Christmas baking with kids

Christmas Baking with Kids (in our house)

  • Make spontaneous decision that Christmas baking with your child will be fun, festive activity, promoting mother/daughter bonding and creating magical memories. Find simple recipe on BBC website. Realise have none of the required ingredients. Drive to Morrisons.
  • Purchase ingredients, drive home.
  • Wash and dry hands. Put on aprons.
  • Find Christmas play-list on iPod for optimal seasonal soundtrack to magical cookie baking experience.
  • Pre-heat oven to 170 degrees. Find large mixing bowl, and lay out ingredients.
  • Say, “Oh, ICING sugar? That’s not the same as regular sugar, right?
  • Put child into car, while saying, “Just keep the apron on, nobody’s going to see you. I don’t care which coat you wear, just put a coat on.” Fight with garage door lock, which seems to have frozen shut, muttering, “Holy FECK, it’s cold” through chattering teeth, while random man walking dog gives you dirty looks.
  • Drive to Co-op. Park on double yellow lines. Run into Co-Op, find icing sugar, pay, run back out to car.
  • Say, “Was it icing sugar or caster sugar? I bet we need caster sugar, too.”
  • Rush back into Co-Op. Look for caster sugar. Ignore sneering expression of teenage shop assistant. Buy caster sugar. Drive back home. Park in garage too close to wall, requiring highly undignified clambering out of the car door, which will only open 8 inches.
  • Sift icing sugar (not caster sugar) into mixing bowl, with egg yolk, cubed butter, vanilla essence and flour.
  • Read instructions, realise you’re actually supposed to mix together all the ingredients EXCEPT the flour first.
  • Consider starting again. Check, and realise spare butter in the fridge went out of date in June. Decide to work with what you’ve got.

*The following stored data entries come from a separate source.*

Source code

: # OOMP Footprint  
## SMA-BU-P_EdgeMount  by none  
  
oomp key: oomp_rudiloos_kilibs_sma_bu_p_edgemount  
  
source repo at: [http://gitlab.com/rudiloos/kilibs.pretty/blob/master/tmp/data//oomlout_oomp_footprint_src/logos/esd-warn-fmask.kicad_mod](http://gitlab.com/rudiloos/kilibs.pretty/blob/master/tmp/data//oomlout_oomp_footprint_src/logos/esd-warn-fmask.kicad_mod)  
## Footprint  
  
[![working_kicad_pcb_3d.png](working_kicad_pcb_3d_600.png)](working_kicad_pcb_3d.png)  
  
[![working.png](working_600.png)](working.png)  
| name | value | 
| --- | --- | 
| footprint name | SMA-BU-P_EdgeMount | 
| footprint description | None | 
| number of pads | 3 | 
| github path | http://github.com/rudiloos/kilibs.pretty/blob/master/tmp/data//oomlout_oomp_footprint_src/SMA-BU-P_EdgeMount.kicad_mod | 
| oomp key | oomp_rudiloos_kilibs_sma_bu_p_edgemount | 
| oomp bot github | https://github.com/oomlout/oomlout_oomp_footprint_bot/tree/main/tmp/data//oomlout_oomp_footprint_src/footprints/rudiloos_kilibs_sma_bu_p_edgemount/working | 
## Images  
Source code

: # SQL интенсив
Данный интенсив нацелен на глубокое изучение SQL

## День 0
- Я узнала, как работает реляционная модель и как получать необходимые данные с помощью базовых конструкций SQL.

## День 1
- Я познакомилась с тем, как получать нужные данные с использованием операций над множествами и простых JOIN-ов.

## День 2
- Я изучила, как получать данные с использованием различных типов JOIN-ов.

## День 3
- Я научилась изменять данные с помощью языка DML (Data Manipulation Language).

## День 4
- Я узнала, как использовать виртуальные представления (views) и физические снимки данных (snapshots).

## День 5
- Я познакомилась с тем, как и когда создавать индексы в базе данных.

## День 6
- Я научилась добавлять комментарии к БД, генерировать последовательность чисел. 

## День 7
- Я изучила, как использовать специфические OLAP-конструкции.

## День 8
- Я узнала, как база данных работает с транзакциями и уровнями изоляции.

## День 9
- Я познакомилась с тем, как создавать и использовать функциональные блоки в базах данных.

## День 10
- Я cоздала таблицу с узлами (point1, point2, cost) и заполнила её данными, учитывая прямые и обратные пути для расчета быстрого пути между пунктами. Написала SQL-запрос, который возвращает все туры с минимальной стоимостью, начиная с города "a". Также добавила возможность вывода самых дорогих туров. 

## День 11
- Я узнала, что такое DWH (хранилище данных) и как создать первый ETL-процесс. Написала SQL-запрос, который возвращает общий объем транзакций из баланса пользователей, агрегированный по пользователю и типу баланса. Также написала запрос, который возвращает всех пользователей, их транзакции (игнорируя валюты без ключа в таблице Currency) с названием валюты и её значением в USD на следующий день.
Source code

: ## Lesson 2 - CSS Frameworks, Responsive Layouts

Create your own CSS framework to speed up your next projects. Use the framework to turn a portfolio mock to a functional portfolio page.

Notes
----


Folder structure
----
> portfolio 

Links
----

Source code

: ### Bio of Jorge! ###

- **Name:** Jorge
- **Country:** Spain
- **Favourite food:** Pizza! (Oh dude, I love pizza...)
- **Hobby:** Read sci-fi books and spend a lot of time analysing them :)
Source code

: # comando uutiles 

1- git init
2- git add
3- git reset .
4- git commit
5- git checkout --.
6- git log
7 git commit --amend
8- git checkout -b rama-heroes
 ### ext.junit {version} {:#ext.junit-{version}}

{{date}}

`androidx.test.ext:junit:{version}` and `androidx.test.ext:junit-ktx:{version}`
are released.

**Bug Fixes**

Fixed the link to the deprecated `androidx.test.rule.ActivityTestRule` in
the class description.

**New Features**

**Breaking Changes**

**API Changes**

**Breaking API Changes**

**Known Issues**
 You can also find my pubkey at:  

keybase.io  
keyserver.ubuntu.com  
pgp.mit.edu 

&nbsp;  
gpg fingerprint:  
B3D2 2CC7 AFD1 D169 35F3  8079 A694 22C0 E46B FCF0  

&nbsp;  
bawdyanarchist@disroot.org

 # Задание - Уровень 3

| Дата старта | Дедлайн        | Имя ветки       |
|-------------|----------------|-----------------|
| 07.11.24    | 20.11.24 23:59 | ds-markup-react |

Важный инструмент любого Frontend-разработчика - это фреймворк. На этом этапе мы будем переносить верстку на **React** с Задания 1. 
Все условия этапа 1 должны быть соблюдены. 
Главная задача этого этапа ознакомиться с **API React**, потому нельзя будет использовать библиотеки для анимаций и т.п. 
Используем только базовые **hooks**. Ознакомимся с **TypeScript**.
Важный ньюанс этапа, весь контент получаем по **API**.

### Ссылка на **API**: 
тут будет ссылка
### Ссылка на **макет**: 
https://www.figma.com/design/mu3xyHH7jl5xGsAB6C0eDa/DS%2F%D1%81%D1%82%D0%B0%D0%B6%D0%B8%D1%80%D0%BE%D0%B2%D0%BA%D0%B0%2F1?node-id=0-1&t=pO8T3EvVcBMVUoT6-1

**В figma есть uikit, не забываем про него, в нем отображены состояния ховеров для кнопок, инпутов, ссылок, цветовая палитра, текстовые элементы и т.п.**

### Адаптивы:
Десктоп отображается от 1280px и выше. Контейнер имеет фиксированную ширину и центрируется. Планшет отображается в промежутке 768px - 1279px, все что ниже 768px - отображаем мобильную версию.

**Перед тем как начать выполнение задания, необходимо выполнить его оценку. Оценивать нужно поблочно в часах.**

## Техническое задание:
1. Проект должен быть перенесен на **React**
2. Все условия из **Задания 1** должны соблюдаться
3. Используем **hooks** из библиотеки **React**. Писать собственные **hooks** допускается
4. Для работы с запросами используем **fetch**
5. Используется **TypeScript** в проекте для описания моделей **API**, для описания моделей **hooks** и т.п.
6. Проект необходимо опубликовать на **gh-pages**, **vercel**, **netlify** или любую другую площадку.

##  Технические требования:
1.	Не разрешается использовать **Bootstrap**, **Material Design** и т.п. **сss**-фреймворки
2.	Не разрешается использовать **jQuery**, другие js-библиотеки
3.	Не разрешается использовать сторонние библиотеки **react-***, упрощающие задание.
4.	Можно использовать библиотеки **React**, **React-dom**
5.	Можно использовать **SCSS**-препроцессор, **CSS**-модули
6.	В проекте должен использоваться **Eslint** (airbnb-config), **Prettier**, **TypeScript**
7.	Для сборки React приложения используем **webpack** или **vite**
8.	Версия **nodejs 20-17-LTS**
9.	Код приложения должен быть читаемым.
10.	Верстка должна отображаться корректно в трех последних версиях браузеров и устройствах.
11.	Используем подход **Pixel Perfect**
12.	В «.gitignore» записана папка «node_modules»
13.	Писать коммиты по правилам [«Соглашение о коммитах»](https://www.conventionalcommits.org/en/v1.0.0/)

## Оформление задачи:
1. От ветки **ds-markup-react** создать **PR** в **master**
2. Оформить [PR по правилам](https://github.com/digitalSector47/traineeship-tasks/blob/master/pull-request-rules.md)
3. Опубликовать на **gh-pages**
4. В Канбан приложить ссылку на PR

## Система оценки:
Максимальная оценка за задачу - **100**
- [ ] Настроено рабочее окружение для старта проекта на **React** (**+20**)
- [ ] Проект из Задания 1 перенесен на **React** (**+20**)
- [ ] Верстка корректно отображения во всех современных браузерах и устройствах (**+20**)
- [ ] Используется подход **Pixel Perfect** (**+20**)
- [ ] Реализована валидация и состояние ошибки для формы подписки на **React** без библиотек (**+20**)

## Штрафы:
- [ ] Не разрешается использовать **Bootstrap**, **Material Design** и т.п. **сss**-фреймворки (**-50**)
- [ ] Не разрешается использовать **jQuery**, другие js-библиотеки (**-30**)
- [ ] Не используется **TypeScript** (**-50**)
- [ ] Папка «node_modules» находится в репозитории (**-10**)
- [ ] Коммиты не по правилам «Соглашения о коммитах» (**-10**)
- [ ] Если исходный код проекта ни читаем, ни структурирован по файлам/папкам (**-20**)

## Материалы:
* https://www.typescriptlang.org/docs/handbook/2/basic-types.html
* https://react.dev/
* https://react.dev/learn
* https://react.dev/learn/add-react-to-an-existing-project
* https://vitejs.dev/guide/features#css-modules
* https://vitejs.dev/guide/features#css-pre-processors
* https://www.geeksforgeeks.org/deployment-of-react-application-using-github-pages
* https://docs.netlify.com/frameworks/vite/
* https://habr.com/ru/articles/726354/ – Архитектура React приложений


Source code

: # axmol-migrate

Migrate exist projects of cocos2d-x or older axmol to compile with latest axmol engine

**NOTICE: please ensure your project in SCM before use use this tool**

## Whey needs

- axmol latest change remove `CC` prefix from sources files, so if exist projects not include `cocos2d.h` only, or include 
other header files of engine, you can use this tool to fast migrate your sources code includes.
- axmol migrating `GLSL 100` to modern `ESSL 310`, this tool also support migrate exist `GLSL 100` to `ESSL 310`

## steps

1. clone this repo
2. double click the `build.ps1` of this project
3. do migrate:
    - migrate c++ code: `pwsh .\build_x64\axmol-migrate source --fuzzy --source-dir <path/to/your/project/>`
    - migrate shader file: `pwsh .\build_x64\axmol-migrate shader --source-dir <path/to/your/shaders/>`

  • Mix together ingredients to resemble a light dough using electric mixer. Remember electric mixer doesn’t have a fuse since you borrowed it to try and fix a lamp about six months ago.
  • Pause baking to look for screwdriver to remove fuse from microwave for electric mixer. Switch fuses, and mix ingredients into dough.
  • Realise ingredients resemble dough in the same way a cat resembles a tree. Decide to add milk. It’s not in the recipe, but it makes it turn into dough, so how can it be wrong?
  • Roll out the dough to a thickness of approximately half an inch.
  • Use cutters to cut out festive shapes from the dough.
  • Realise you don’t have any festive shapes. Decide that, actually, elephants and giraffes are an often overlooked element of the Christmas story, and go with those. Also, tell child that in the stable with Mary and Joseph and baby Jesus, everyone knows there was a Christmas crocodile.
  • Bake the cookies for 10-12 minutes. Unless you have made freakishly large Christmas giraffes and gingerbread men, in which case probably 14 minutes.
  • Don’t pick up the cookies until they’re cool. Cause, like, their heads fall off. This tends not to go down well among any four year olds who might be watching.
  • Allow to cool on a wire rack, then decorate tastefully with icing and sprinkles. Less is more, remember.